You say because you would be giving up $100 a month, I (as a prospective public pension recipient) should be willing to give up something too. This is ignoring the fact that government employees and retirees pay taxes just like everyone else.
(snip)
Do you really want to stand by that comment? What % of OR taxpayers are in state pension programs? I won't even go through an example, the flaw in that logic is far too obvious at anything below 100%.
-ERD50
Yes I do. With a single exception, a public employee and a private sector worker will pay the same amount toward a hypothetical future taxpayer-funded bailout (supposing for the moment that they have the same earnings etc). They would both be paying to prop up a system (the public pension or the PBGC) from which they derive no personal benefit. The single exception is a bailout of the system from which one is receiving or expects to receive a pension, and that's a mirror image: either the private-sector employee would be paying to support a public pension system which s/he doesn't participate in, or the public employee would be paying to rescue the PBGC, which doesn't cover public pensions.

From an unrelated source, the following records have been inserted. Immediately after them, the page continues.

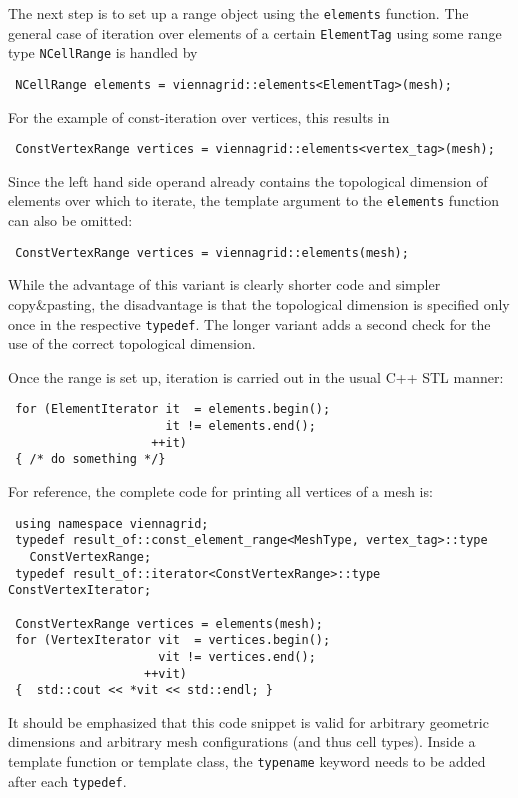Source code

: The next step is to set up a range object using the \lstinline|elements| function.
The general case of iteration over elements of a certain \lstinline|ElementTag| using some range type \lstinline|NCellRange| is handled by
\begin{lstlisting}
 NCellRange elements = viennagrid::elements<ElementTag>(mesh);
\end{lstlisting}
For the example of const-iteration over vertices, this results in
\begin{lstlisting}
 ConstVertexRange vertices = viennagrid::elements<vertex_tag>(mesh);
\end{lstlisting}
Since the left hand side operand already contains the topological dimension of elements over which to iterate,
the template argument to the \lstinline|elements| function can also be omitted:
\begin{lstlisting}
 ConstVertexRange vertices = viennagrid::elements(mesh);
\end{lstlisting}
While the advantage of this variant is clearly shorter code and simpler copy\&pasting, the disadvantage is that the topological dimension is specified only once in the respective \lstinline|typedef|.
The longer variant adds a second check for the use of the correct topological dimension.

Once the range is set up, iteration is carried out in the usual C++ STL manner:
\begin{lstlisting}
 for (ElementIterator it  = elements.begin();
                      it != elements.end();
                    ++it)
 { /* do something */}
\end{lstlisting}
For reference, the complete code for printing all vertices of a mesh is:
\begin{lstlisting}
 using namespace viennagrid;
 typedef result_of::const_element_range<MeshType, vertex_tag>::type
   ConstVertexRange;
 typedef result_of::iterator<ConstVertexRange>::type ConstVertexIterator;

 ConstVertexRange vertices = elements(mesh);
 for (VertexIterator vit  = vertices.begin();
                     vit != vertices.end();
                   ++vit)
 {  std::cout << *vit << std::endl; }
\end{lstlisting}
It should be emphasized that this code snippet is valid for arbitrary geometric dimensions and arbitrary mesh configurations (and thus cell types). Inside a template function or template class, the \lstinline|typename| keyword needs to be added after each \lstinline|typedef|.



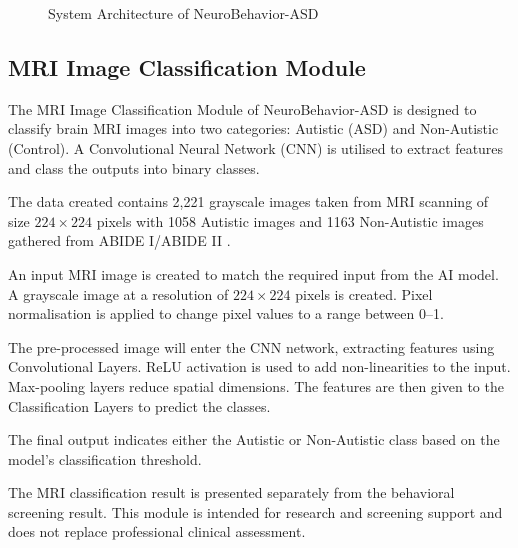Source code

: \documentclass[conference]{IEEEtran}
\begin{document}
\begin{figure}[!t]
{
}
\caption{System Architecture of NeuroBehavior-ASD}
\label{fig:system_architecture}
\end{figure}

\subsection{MRI Image Classification Module}
The MRI Image Classification Module of NeuroBehavior-ASD is designed to classify brain MRI images into two categories: Autistic (ASD) and Non-Autistic (Control). A Convolutional Neural Network (CNN) is utilised to extract features and class the outputs into binary classes.

The data created contains 2,221 grayscale images taken from MRI scanning of size $224 \times 224$ pixels with 1058 Autistic images and 1163 Non-Autistic images gathered from ABIDE I/ABIDE II \cite{khan2025}.

An input MRI image is created to match the required input from the AI model. A grayscale image at a resolution of $224 \times 224$ pixels is created. Pixel normalisation is applied to change pixel values to a range between 0--1.

The pre-processed image will enter the CNN network, extracting features using Convolutional Layers. ReLU activation is used to add non-linearities to the input. Max-pooling layers reduce spatial dimensions. The features are then given to the Classification Layers to predict the classes.

The final output indicates either the Autistic or Non-Autistic class based on the model's classification threshold.

The MRI classification result is presented separately from the behavioral screening result. This module is intended for research and screening support and does not replace professional clinical assessment.
\end{document}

The percentage of taxpayers who are in a State pension system is irrelevant IMO. A person is either in the State system or not, and the people who aren't in it include both private sector workers and employees of government entities other than the State. If there were a taxpayer funded bailout of the state system, members of both groups would pay even though none of them are eligible to draw a State pension. Whether public or private sector, they are in exactly the same position as far as the State system is concerned.